Friday, June 15, 2018

You need the research, but you need something more

Jennifer Egan does something very, very difficult and makes it look easy in her novel Manhattan Beach. She does a ton of research and almost never rubs the reader's face in it.

Egan was born in 1962. Manhattan Beach begins in the late 1920s and ends in 1944. So she has no personal experience of the New York waterfront during the 1930s and 40s, New York nightlife during the period, the Brooklyn Navy Yard when it was building, among other ships, the battleship Missouri.

What she has is the story of Anna Kerrigan, a young woman who becomes the first civilian diver in the Navy Yard; her father Eddie Kerrigan, a bagman for a corrupt union official who abruptly disappears from Anna's life; and Dexter Styles, a nightclub owner who straddles the world of the Mafia and legitimate Wall Street banking.
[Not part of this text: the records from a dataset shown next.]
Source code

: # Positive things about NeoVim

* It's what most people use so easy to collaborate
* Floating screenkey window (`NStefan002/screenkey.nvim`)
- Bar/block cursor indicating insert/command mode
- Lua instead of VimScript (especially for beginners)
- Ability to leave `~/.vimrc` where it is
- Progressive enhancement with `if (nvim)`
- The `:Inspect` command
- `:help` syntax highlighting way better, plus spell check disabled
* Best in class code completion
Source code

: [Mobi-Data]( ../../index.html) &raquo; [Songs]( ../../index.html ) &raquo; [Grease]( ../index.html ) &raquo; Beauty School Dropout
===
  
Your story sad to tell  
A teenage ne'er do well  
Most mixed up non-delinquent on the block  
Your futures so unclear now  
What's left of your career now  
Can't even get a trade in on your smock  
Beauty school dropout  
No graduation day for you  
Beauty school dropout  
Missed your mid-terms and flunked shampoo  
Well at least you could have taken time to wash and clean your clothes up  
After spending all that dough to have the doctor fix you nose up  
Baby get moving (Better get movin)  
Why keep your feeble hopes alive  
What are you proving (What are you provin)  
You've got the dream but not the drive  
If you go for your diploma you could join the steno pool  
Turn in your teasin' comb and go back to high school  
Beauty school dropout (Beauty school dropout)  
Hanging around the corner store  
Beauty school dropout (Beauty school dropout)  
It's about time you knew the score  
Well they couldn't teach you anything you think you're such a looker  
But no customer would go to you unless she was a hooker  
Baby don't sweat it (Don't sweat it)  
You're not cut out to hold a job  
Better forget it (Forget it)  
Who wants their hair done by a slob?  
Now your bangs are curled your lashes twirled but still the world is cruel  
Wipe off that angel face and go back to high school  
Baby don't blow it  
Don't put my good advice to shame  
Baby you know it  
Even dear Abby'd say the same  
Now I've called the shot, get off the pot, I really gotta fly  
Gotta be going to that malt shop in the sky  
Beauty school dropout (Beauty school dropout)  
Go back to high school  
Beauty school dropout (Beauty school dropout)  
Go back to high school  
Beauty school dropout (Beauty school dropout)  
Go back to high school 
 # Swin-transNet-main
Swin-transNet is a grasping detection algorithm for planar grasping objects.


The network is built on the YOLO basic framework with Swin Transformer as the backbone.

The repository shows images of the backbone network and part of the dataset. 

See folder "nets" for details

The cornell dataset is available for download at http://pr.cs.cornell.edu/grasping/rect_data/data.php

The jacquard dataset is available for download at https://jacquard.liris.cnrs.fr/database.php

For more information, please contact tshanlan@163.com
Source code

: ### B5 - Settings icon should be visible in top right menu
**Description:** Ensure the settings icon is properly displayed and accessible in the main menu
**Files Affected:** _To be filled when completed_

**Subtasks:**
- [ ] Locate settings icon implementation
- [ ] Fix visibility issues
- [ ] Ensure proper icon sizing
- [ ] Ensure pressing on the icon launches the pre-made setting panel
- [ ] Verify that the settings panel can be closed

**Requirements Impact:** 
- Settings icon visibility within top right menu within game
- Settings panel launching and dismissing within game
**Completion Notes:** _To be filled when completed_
The book is written from the three very different points of view as the reader follows the story's threads.

The book begins with Eddie bringing his 11-year-old daughter Anna to Dexter's palatial Manhattan Beach home. Eddie has a proposition for Dexter, an arrangement that has a profound impact on both their lives. By the time Anna is 19, Eddie has vanished without a word to his daughter or his wife. It leaves a hole in Anna's life that she tries to fill by connecting with Dexter, the man her father had met when she was eleven.

Manhattan Beach is an extremely rich book. Rich in character, rich in place, rich in atmosphere, and—something you realize only toward the end—rich in plot. What happens to Anna, Eddie, and Dexter rewards and satisfies. I plan to read it again to see if I can see how she does it. You need the research, but you need something more, and whatever it is, Egan's got it.